Stored items
-----

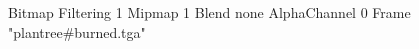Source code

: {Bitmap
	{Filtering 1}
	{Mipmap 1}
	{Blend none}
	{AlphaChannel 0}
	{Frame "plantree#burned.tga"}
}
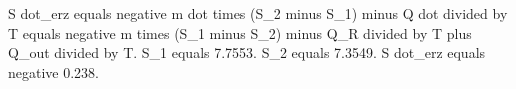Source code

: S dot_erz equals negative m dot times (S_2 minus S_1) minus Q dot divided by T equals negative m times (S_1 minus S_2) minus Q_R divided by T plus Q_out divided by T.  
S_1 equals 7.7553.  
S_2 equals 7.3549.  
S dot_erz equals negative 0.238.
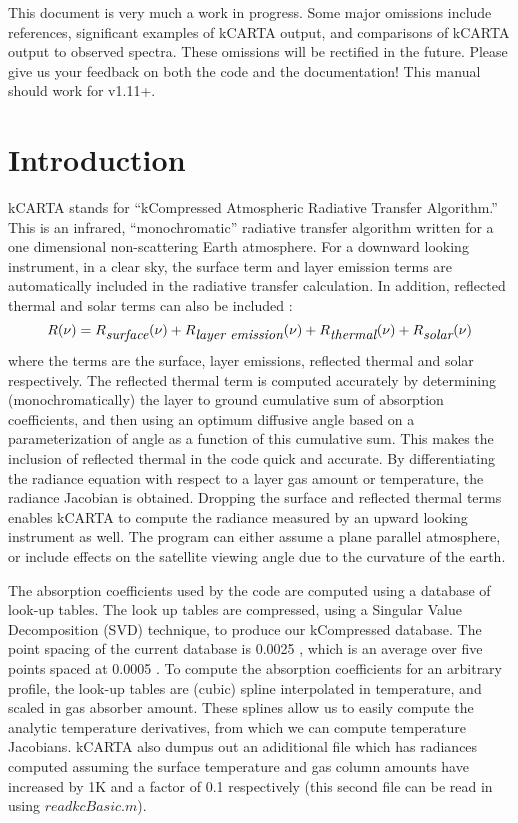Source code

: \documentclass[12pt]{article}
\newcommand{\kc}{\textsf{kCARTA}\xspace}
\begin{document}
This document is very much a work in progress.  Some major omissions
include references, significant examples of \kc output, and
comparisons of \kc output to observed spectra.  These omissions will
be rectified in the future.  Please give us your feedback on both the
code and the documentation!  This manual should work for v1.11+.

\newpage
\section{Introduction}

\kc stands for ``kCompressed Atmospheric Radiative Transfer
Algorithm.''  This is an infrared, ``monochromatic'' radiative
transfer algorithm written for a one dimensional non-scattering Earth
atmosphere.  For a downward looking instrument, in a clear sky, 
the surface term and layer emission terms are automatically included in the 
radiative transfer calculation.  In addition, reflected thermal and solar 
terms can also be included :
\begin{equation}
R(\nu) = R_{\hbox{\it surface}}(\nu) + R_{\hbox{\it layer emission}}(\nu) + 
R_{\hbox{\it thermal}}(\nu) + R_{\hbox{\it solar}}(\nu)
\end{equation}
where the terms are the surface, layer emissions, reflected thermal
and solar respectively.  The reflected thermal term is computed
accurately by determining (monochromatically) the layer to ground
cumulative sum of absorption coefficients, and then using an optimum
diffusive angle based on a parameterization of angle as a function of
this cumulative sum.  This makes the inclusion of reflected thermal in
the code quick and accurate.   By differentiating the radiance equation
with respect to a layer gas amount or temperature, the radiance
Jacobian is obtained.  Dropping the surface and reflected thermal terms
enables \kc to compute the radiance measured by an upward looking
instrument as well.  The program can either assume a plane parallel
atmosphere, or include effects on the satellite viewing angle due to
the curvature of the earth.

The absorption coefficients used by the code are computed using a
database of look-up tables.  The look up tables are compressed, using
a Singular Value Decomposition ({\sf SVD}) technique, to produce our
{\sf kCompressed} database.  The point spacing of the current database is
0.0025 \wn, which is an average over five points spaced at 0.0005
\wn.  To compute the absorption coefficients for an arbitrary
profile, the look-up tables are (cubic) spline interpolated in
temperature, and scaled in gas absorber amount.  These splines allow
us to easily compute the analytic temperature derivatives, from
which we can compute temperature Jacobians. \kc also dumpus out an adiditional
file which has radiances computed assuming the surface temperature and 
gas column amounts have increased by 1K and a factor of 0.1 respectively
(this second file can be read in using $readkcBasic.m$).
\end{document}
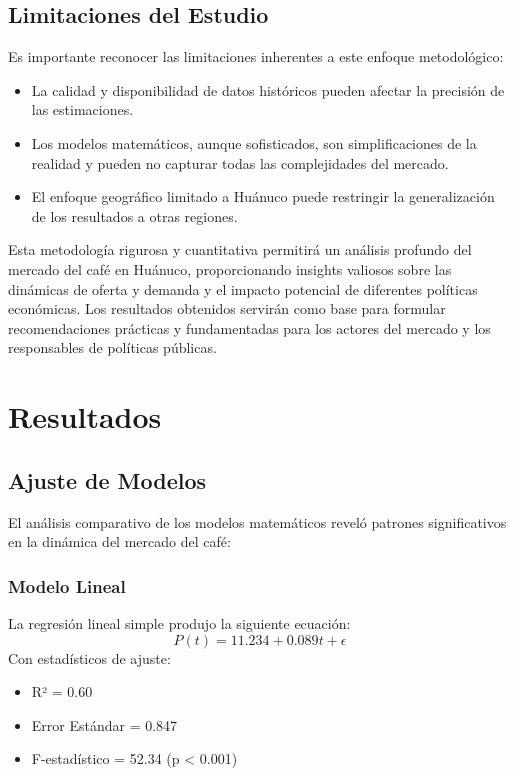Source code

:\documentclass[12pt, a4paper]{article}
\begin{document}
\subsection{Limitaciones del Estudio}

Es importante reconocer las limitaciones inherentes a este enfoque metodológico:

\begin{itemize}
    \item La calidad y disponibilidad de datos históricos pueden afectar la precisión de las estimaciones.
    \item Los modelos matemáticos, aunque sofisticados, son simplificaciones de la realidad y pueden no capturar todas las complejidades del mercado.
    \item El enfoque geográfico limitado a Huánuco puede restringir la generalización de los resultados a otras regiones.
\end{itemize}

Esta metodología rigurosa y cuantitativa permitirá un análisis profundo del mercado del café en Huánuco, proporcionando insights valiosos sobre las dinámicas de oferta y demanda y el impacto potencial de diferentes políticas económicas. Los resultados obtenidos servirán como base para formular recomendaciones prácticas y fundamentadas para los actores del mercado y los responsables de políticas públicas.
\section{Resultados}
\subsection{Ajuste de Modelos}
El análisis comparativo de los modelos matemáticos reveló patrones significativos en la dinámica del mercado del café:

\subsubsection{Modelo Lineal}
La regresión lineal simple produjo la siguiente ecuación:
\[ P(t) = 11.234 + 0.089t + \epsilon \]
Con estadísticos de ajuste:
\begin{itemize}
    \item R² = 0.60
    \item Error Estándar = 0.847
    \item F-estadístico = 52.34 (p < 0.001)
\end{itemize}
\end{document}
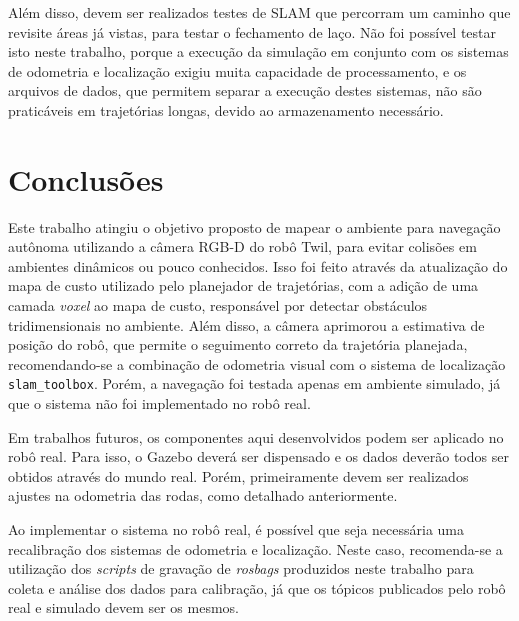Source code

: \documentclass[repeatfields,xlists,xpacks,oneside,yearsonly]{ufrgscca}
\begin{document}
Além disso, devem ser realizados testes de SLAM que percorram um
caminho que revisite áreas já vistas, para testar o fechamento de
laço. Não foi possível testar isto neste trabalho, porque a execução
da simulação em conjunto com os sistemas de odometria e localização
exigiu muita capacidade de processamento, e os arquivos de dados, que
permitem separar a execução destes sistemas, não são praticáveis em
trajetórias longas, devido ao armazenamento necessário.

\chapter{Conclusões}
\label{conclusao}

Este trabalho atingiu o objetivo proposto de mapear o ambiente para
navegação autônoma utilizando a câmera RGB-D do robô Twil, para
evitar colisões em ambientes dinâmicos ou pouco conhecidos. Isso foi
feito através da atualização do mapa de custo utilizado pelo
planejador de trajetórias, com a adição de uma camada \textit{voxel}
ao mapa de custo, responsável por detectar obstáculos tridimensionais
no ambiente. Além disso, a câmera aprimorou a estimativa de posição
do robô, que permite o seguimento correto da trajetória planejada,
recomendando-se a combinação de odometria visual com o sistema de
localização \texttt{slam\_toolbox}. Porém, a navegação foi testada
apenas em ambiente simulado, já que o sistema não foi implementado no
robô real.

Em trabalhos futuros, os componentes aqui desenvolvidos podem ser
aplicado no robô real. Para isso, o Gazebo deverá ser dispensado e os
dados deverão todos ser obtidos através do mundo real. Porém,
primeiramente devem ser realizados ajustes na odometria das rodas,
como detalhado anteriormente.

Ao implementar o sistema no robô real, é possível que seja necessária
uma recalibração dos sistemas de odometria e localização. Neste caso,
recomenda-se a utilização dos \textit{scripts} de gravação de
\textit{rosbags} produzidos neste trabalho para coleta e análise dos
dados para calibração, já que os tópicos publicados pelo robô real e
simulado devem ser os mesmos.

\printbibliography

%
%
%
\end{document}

-----

_Exercise goal_
Set the records down again exactly as given, and leave the pictures out.

_Solution_
Source code

: {Bitmap
	{Filtering 1}
	{Mipmap 1}
	{Blend none}
	{AlphaChannel 0}
	{Frame "plantree#burned.tga"}
}
Source code

: S dot_erz equals negative m dot times (S_2 minus S_1) minus Q dot divided by T equals negative m times (S_1 minus S_2) minus Q_R divided by T plus Q_out divided by T.  
S_1 equals 7.7553.  
S_2 equals 7.3549.  
S dot_erz equals negative 0.238.
Source code

: \documentclass[12pt]{article}
\newcommand{\kc}{\textsf{kCARTA}\xspace}
\begin{document}
This document is very much a work in progress.  Some major omissions
include references, significant examples of \kc output, and
comparisons of \kc output to observed spectra.  These omissions will
be rectified in the future.  Please give us your feedback on both the
code and the documentation!  This manual should work for v1.11+.

\newpage
\section{Introduction}

\kc stands for ``kCompressed Atmospheric Radiative Transfer
Algorithm.''  This is an infrared, ``monochromatic'' radiative
transfer algorithm written for a one dimensional non-scattering Earth
atmosphere.  For a downward looking instrument, in a clear sky, 
the surface term and layer emission terms are automatically included in the 
radiative transfer calculation.  In addition, reflected thermal and solar 
terms can also be included :
\begin{equation}
R(\nu) = R_{\hbox{\it surface}}(\nu) + R_{\hbox{\it layer emission}}(\nu) + 
R_{\hbox{\it thermal}}(\nu) + R_{\hbox{\it solar}}(\nu)
\end{equation}
where the terms are the surface, layer emissions, reflected thermal
and solar respectively.  The reflected thermal term is computed
accurately by determining (monochromatically) the layer to ground
cumulative sum of absorption coefficients, and then using an optimum
diffusive angle based on a parameterization of angle as a function of
this cumulative sum.  This makes the inclusion of reflected thermal in
the code quick and accurate.   By differentiating the radiance equation
with respect to a layer gas amount or temperature, the radiance
Jacobian is obtained.  Dropping the surface and reflected thermal terms
enables \kc to compute the radiance measured by an upward looking
instrument as well.  The program can either assume a plane parallel
atmosphere, or include effects on the satellite viewing angle due to
the curvature of the earth.

The absorption coefficients used by the code are computed using a
database of look-up tables.  The look up tables are compressed, using
a Singular Value Decomposition ({\sf SVD}) technique, to produce our
{\sf kCompressed} database.  The point spacing of the current database is
0.0025 \wn, which is an average over five points spaced at 0.0005
\wn.  To compute the absorption coefficients for an arbitrary
profile, the look-up tables are (cubic) spline interpolated in
temperature, and scaled in gas absorber amount.  These splines allow
us to easily compute the analytic temperature derivatives, from
which we can compute temperature Jacobians. \kc also dumpus out an adiditional
file which has radiances computed assuming the surface temperature and 
gas column amounts have increased by 1K and a factor of 0.1 respectively
(this second file can be read in using $readkcBasic.m$).
\end{document}
Source code

:\documentclass[12pt, a4paper]{article}
\begin{document}
\subsection{Limitaciones del Estudio}

Es importante reconocer las limitaciones inherentes a este enfoque metodológico:

\begin{itemize}
    \item La calidad y disponibilidad de datos históricos pueden afectar la precisión de las estimaciones.
    \item Los modelos matemáticos, aunque sofisticados, son simplificaciones de la realidad y pueden no capturar todas las complejidades del mercado.
    \item El enfoque geográfico limitado a Huánuco puede restringir la generalización de los resultados a otras regiones.
\end{itemize}

Esta metodología rigurosa y cuantitativa permitirá un análisis profundo del mercado del café en Huánuco, proporcionando insights valiosos sobre las dinámicas de oferta y demanda y el impacto potencial de diferentes políticas económicas. Los resultados obtenidos servirán como base para formular recomendaciones prácticas y fundamentadas para los actores del mercado y los responsables de políticas públicas.
\section{Resultados}
\subsection{Ajuste de Modelos}
El análisis comparativo de los modelos matemáticos reveló patrones significativos en la dinámica del mercado del café:

\subsubsection{Modelo Lineal}
La regresión lineal simple produjo la siguiente ecuación:
\[ P(t) = 11.234 + 0.089t + \epsilon \]
Con estadísticos de ajuste:
\begin{itemize}
    \item R² = 0.60
    \item Error Estándar = 0.847
    \item F-estadístico = 52.34 (p < 0.001)
\end{itemize}
\end{document}
Source code

: \documentclass[repeatfields,xlists,xpacks,oneside,yearsonly]{ufrgscca}
\begin{document}
Além disso, devem ser realizados testes de SLAM que percorram um
caminho que revisite áreas já vistas, para testar o fechamento de
laço. Não foi possível testar isto neste trabalho, porque a execução
da simulação em conjunto com os sistemas de odometria e localização
exigiu muita capacidade de processamento, e os arquivos de dados, que
permitem separar a execução destes sistemas, não são praticáveis em
trajetórias longas, devido ao armazenamento necessário.

\chapter{Conclusões}
\label{conclusao}

Este trabalho atingiu o objetivo proposto de mapear o ambiente para
navegação autônoma utilizando a câmera RGB-D do robô Twil, para
evitar colisões em ambientes dinâmicos ou pouco conhecidos. Isso foi
feito através da atualização do mapa de custo utilizado pelo
planejador de trajetórias, com a adição de uma camada \textit{voxel}
ao mapa de custo, responsável por detectar obstáculos tridimensionais
no ambiente. Além disso, a câmera aprimorou a estimativa de posição
do robô, que permite o seguimento correto da trajetória planejada,
recomendando-se a combinação de odometria visual com o sistema de
localização \texttt{slam\_toolbox}. Porém, a navegação foi testada
apenas em ambiente simulado, já que o sistema não foi implementado no
robô real.

Em trabalhos futuros, os componentes aqui desenvolvidos podem ser
aplicado no robô real. Para isso, o Gazebo deverá ser dispensado e os
dados deverão todos ser obtidos através do mundo real. Porém,
primeiramente devem ser realizados ajustes na odometria das rodas,
como detalhado anteriormente.

Ao implementar o sistema no robô real, é possível que seja necessária
uma recalibração dos sistemas de odometria e localização. Neste caso,
recomenda-se a utilização dos \textit{scripts} de gravação de
\textit{rosbags} produzidos neste trabalho para coleta e análise dos
dados para calibração, já que os tópicos publicados pelo robô real e
simulado devem ser os mesmos.

\printbibliography

%
%
%
\end{document}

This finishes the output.